Fellow AI Nerds, Beware: Google Cloud Glitch Leaves Nvidia T4 GPUs off Estimated Bills for Some Virtual Machines:

If something seems too good to be true, it probably is. There appears to be a bug in the Google Cloud Platform online user interface that may lead engineers into thinking they're renting GPU-accelerated virtual machines for free, when, really, they're not.

Anyone hoodwinked by the glitch will realize the Compute Engine resource is not gratis, and actually costing potentially several hundreds of dollars a month, the next time they look at their cloud bill. It's not going to bankrupt anyone, but it is something that you may trip up over, so consider this a heads up. You may even encounter a similar gremlin in future, or on another cloud platform. It can happen.

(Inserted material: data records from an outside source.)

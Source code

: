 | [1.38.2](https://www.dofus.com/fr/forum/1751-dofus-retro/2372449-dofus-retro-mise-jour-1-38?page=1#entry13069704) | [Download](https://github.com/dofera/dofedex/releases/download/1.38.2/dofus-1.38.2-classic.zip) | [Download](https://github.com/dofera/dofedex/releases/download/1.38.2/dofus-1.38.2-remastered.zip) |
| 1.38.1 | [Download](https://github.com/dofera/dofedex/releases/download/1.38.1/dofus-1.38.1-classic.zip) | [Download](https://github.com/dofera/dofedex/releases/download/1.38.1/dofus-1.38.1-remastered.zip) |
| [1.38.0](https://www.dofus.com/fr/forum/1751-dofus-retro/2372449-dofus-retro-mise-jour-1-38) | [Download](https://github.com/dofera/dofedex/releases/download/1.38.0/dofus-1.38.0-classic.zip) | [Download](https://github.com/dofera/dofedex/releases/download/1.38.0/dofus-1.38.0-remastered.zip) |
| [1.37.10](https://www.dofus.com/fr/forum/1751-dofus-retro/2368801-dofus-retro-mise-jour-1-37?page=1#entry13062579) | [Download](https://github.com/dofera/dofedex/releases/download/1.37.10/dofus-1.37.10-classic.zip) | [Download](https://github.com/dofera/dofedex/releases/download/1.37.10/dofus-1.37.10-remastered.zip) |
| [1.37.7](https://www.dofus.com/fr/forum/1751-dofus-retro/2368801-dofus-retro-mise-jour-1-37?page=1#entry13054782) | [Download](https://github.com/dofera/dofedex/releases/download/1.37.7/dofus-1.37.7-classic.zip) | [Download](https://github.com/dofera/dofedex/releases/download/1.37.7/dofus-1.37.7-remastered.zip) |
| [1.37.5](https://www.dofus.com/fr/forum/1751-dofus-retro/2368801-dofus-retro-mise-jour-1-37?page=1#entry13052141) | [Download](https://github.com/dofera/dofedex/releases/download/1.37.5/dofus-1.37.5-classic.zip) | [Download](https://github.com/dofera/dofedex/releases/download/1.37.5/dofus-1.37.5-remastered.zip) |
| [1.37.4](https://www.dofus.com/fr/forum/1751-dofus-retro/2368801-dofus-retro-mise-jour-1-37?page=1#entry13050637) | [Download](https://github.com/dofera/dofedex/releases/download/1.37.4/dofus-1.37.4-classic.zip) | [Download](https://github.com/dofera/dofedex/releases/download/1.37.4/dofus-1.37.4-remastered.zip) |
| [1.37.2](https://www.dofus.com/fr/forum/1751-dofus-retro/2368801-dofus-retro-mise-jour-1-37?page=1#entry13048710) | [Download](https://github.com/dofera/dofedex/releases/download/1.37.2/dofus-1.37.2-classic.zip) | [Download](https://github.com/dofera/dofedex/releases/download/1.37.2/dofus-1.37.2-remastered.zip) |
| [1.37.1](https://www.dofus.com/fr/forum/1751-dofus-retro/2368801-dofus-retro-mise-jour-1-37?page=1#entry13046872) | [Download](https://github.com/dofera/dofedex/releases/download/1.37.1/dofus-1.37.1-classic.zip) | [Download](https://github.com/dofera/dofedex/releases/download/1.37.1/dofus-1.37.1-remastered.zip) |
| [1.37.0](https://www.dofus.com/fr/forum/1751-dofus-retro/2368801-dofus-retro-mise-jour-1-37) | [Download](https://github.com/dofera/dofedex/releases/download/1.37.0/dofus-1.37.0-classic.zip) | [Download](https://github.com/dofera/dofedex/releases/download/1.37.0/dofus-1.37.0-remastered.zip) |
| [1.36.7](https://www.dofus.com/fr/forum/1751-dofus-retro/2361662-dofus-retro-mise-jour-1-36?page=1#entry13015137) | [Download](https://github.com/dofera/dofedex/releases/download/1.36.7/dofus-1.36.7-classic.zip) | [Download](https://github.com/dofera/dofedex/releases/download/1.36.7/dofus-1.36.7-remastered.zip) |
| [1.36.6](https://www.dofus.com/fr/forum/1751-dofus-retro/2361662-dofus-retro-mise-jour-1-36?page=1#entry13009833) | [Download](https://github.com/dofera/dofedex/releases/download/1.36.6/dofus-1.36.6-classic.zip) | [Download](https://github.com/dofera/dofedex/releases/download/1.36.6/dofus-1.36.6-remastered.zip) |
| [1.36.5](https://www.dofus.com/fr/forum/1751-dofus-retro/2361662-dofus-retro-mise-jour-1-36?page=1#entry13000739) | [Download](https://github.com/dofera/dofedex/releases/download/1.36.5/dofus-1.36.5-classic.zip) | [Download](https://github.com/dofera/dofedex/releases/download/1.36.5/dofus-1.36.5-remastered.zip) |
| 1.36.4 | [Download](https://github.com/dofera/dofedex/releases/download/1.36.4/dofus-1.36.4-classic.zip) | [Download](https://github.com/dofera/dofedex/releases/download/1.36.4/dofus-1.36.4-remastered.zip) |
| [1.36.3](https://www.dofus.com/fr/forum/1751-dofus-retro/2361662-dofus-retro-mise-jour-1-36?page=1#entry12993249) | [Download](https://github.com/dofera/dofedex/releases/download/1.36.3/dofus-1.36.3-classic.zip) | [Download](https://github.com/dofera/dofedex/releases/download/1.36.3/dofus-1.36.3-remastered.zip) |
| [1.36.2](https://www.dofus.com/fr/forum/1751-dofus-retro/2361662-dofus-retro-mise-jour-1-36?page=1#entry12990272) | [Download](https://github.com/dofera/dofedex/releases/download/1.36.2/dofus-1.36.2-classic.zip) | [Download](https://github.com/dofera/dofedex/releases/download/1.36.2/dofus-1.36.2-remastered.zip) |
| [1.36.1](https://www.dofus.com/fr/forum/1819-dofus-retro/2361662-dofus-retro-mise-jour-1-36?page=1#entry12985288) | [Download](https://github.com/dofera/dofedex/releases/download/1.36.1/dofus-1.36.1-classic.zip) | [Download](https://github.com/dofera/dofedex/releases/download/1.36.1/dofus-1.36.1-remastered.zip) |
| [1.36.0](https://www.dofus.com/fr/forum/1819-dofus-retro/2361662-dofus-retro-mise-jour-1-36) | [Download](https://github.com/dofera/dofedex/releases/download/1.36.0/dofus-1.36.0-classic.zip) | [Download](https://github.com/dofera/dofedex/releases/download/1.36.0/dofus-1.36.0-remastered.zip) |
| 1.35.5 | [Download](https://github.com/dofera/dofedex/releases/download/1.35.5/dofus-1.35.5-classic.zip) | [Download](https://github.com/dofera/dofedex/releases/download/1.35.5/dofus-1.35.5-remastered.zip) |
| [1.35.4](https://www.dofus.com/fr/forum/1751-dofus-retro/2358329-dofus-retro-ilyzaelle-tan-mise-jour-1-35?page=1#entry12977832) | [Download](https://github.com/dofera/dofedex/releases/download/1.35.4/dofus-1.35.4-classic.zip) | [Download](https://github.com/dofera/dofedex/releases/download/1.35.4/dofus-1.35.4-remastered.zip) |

We found out about the bug from Soufian Salim, an AI engineer at French software startup Bee4win, who wanted to train a neural network model using Nvidia's spanking new Tesla T4 GPUs. He had spun up a virtual machine instance from the Google Cloud marketplace – specifically, the AI Platform Deep Learning VM Image – and configured it to use a bunch of T4s to speed up calculations.

[...] Google does offer free T4s on its Colaboratory platform. Here, developers can run specific AI models in Jupyter notebooks using Google's cloud resources at no charge at all. Salim said his model wasn't using the Colab service, however, and neither was our model. We're also aware that you can use T4s for free via certain non-AI promotions, such as within a BlazingSQL Colaboratory environment. These aren't production environments, though, and are for testing purposes, hence the freebie GPUs.

[...] Salim's inkling that it was simply a user interface bug, and that he would eventually be billed by a backend system for the T4 GPUs, was later confirmed when he discovered that Bee4win was indeed charged for the rented graphics processors despite it not appearing on the estimated costs. "As I suspected, we were billed for the GPU, at about 0.9$/hour. It was an UI error," he told The Register on Thursday.

The problem hasn't been fixed, so be warned. A Google spokesperson told us on Friday: "We are aware that some customers are not seeing estimated charges for T4 GPUs on the marketplace web interface before creating virtual machines, and we are working to fix the pricing estimator."

Maybe Google needs an AI to figure out the pricing?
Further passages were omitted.